Last year, Malema donated a tractor to the elderly in Seshego, giving them an opportunity “to work the land”.

The event, held annually, is also used by the party to woo the elderly to enlist with the EFF - a party initially founded by mostly young people, most of whom deserted the ANC after Malema was expelled from the ANC Youth League.

Malema also managed to recruit a substantial number of PAC members.

Today’s event will be held at the Kgobaganang Sports Ground in Ward 13; and another at Masecha Primary School Sports Ground on December 30. The party had during its second national assembly held at Nasrec resolved that the Presidency must take care of all social development projects.

The EFF made this proposal, saying President Cyril Ramaphosa promised during his inauguration in May that no South African would be forced to live in poverty by the year 2050.

EFF MP Delisile Ngwenya who delivered the party commission’s report on social development said: “South Africa needs a co-ordinated and skilled approach to deal with poverty. All initiatives scattered across government can be co-ordinated from a central point. The president (Cyril Ramaphosa) must take full responsibility and all programmes related to poverty alleviation must be directed by the Presidency.”

In Gauteng, acting MEC for Social Development Panyaza Lesufi also announced a multibillion-rand strategy to restore the dignity of the poor in the province, starting with children on December 8.

“The strategy will protect the poor, the weak and vulnerable by providing solid services that will move them from dependency to independence. It will remove some beneficiaries from relying on social grants to work opportunities within government projects.”

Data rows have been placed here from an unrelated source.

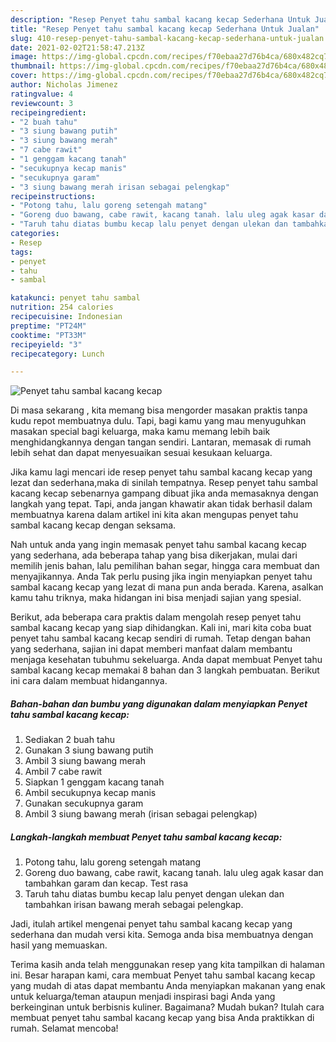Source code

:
```yaml
---
description: "Resep Penyet tahu sambal kacang kecap Sederhana Untuk Jualan"
title: "Resep Penyet tahu sambal kacang kecap Sederhana Untuk Jualan"
slug: 410-resep-penyet-tahu-sambal-kacang-kecap-sederhana-untuk-jualan
date: 2021-02-02T21:58:47.213Z
image: https://img-global.cpcdn.com/recipes/f70ebaa27d76b4ca/680x482cq70/penyet-tahu-sambal-kacang-kecap-foto-resep-utama.jpg
thumbnail: https://img-global.cpcdn.com/recipes/f70ebaa27d76b4ca/680x482cq70/penyet-tahu-sambal-kacang-kecap-foto-resep-utama.jpg
cover: https://img-global.cpcdn.com/recipes/f70ebaa27d76b4ca/680x482cq70/penyet-tahu-sambal-kacang-kecap-foto-resep-utama.jpg
author: Nicholas Jimenez
ratingvalue: 4
reviewcount: 3
recipeingredient:
- "2 buah tahu"
- "3 siung bawang putih"
- "3 siung bawang merah"
- "7 cabe rawit"
- "1 genggam kacang tanah"
- "secukupnya kecap manis"
- "secukupnya garam"
- "3 siung bawang merah irisan sebagai pelengkap"
recipeinstructions:
- "Potong tahu, lalu goreng setengah matang"
- "Goreng duo bawang, cabe rawit, kacang tanah. lalu uleg agak kasar dan tambahkan garam dan kecap. Test rasa"
- "Taruh tahu diatas bumbu kecap lalu penyet dengan ulekan dan tambahkan irisan bawang merah sebagai pelengkap."
categories:
- Resep
tags:
- penyet
- tahu
- sambal

katakunci: penyet tahu sambal 
nutrition: 254 calories
recipecuisine: Indonesian
preptime: "PT24M"
cooktime: "PT33M"
recipeyield: "3"
recipecategory: Lunch

---
```



![Penyet tahu sambal kacang kecap](https://img-global.cpcdn.com/recipes/f70ebaa27d76b4ca/680x482cq70/penyet-tahu-sambal-kacang-kecap-foto-resep-utama.jpg)

Di masa  sekarang , kita memang bisa mengorder masakan praktis tanpa kudu repot membuatnya dulu. Tapi, bagi kamu yang mau menyuguhkan masakan special bagi keluarga, maka kamu memang lebih baik menghidangkannya dengan tangan sendiri. Lantaran, memasak di rumah lebih sehat dan dapat menyesuaikan sesuai kesukaan keluarga.

Jika kamu lagi mencari ide resep penyet tahu sambal kacang kecap yang lezat dan sederhana,maka di sinilah tempatnya. Resep penyet tahu sambal kacang kecap  sebenarnya gampang dibuat jika anda memasaknya dengan langkah yang tepat. Tapi, anda jangan khawatir akan tidak berhasil dalam membuatnya 
karena dalam artikel ini kita akan mengupas penyet tahu sambal kacang kecap dengan seksama.  



Nah untuk anda yang ingin memasak penyet tahu sambal kacang kecap yang sederhana, ada beberapa tahap yang bisa dikerjakan, mulai dari memilih jenis bahan, lalu pemilihan bahan segar, hingga cara membuat dan menyajikannya. Anda Tak perlu pusing jika ingin menyiapkan penyet tahu sambal kacang kecap yang lezat di mana pun anda berada. Karena, asalkan kamu  tahu triknya, maka hidangan ini bisa menjadi sajian yang spesial.

Berikut, ada beberapa cara praktis  dalam mengolah resep penyet tahu sambal kacang kecap yang siap dihidangkan. Kali ini, mari kita coba buat penyet tahu sambal kacang kecap sendiri di rumah. Tetap dengan bahan yang sederhana, sajian ini dapat memberi manfaat dalam membantu menjaga kesehatan tubuhmu sekeluarga. Anda dapat membuat Penyet tahu sambal kacang kecap memakai 8 bahan dan 3 langkah pembuatan. Berikut ini cara dalam membuat hidangannya.

<!--inarticleads1-->

##### Bahan-bahan dan bumbu yang digunakan dalam menyiapkan Penyet tahu sambal kacang kecap:

1. Sediakan 2 buah tahu
1. Gunakan 3 siung bawang putih
1. Ambil 3 siung bawang merah
1. Ambil 7 cabe rawit
1. Siapkan 1 genggam kacang tanah
1. Ambil secukupnya kecap manis
1. Gunakan secukupnya garam
1. Ambil 3 siung bawang merah (irisan sebagai pelengkap)




<!--inarticleads2-->

##### Langkah-langkah membuat Penyet tahu sambal kacang kecap:

1. Potong tahu, lalu goreng setengah matang
1. Goreng duo bawang, cabe rawit, kacang tanah. lalu uleg agak kasar dan tambahkan garam dan kecap. Test rasa
1. Taruh tahu diatas bumbu kecap lalu penyet dengan ulekan dan tambahkan irisan bawang merah sebagai pelengkap.




Jadi, itulah artikel mengenai  penyet tahu sambal kacang kecap  yang sederhana dan mudah versi kita. Semoga anda bisa membuatnya dengan hasil yang memuaskan. 

Terima kasih anda telah menggunakan resep yang kita tampilkan di halaman ini. Besar harapan kami, cara membuat  Penyet tahu sambal kacang kecap yang mudah di atas dapat membantu Anda menyiapkan makanan yang enak untuk keluarga/teman ataupun menjadi inspirasi bagi Anda yang berkeinginan untuk berbisnis kuliner. Bagaimana? Mudah bukan? Itulah cara membuat penyet tahu sambal kacang kecap yang bisa Anda praktikkan di rumah. Selamat mencoba!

Lesufi said the five pillars of the strategy were food security and urban farming, economic inclusion, social inclusion, skills development and education, health and safety and environmental sustainability.

The four-phase strategy will start immediately with protecting children, especially children in child-headed families, children in anti-abuse centres and children in distress.

Lesufi said the strategy aimed to benefit about 160000 children in total with 20000 children targeted this festive season. Children in need of immediate support would be identified by members of society.